弘前市緑の相談所
1980年



 コンクリート造
外壁には弘前市役所新館や博物館で使われた同じ煉瓦タイルが使用されている。煉瓦の建物の向こう側は前川事務所としては初となる勾配屋根を採用する。サクラの木に囲まれて建築される建物に水平ラインを特徴とした今までの前川デザインを調和させる難しさを正面に流れるような勾配のきれいな屋根で解決しれいる。
サクラが多い弘前公園の中に同化したこの建物には建築家のサクラにたいする優しさのようなものを感じます。





 正面はサクラの枝が垂れている事を意識した屋根形状。


 サクラの木に囲まれた外周。




 西側の庭からは裏側の大きなサクラが見える。サクラが主役という意図が感じ取れる。


 西側の庭を抜けると裏側(北側)に配する中庭に通ずる。そこには大きなサクラの木がある。


 建物の裏に廻ると大きなサクラの木がある。設計にあたり敷地内のサクラの木は1本も伐ることが無かったという、そのサクラを包み込むように緑の相談所は配置計画された。

 正面とは異なりこちらは水平屋根にはなっていない。こちらはサクラの大樹を建物から眺めることを意識していて正面とは違う桜との対話を意識した外観。

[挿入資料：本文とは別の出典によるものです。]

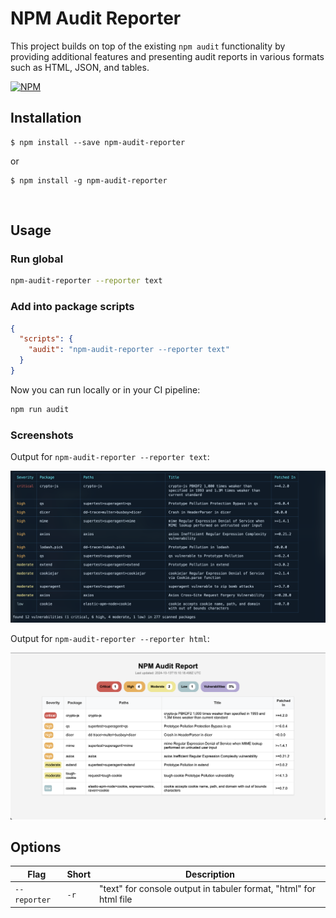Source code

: # NPM Audit Reporter

This project builds on top of the existing `npm audit` functionality by providing additional features and presenting audit reports in various formats such as HTML, JSON, and tables.

[![NPM](https://nodei.co/npm/npm-audit-reporter.png)](https://www.npmjs.com/package/npm-audit-reporter)

## Installation

    $ npm install --save npm-audit-reporter

or

    $ npm install -g npm-audit-reporter

<br />

## Usage

### Run global

```bash
npm-audit-reporter --reporter text
```

### Add into package scripts

```JSON
{
  "scripts": {
    "audit": "npm-audit-reporter --reporter text"
  }
}
```

Now you can run locally or in your CI pipeline:

```bash
npm run audit
```

### Screenshots

Output for `npm-audit-reporter --reporter text`:

<img src="./README/text.png" alt="Text audit report in tabular format" />

Output for `npm-audit-reporter --reporter html`:

<img src="./README/html.png" alt="HTML audit report" />
<br />

## Options

| Flag         | Short | Description                                                       |
| ------------ | ----- | ----------------------------------------------------------------- |
| `--reporter` | `-r`  | "text" for console output in tabuler format, "html" for html file |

 すべての写真でも判るとおり緑の相談所は周囲のサクラに包み込まれるように建っているが、同じ弘前公園内にある市民会館も樹木の違いはあるが松の木に囲まれ弘前公園の中に同化している。前川事務所の設計理念が時代に流されず昔から変わらないことを感じる。
 緑の相談所を包みもみながらサクラの木はまだまだ成長を続ける。



 樹齢は忘れてしまったけどかなりの時間ここに合ったと思わせる見事なサクラを主役とした中庭は弘前市民でも知る人は少ない。ベンチに腰掛けてコーヒーなんかいい感じ・・・。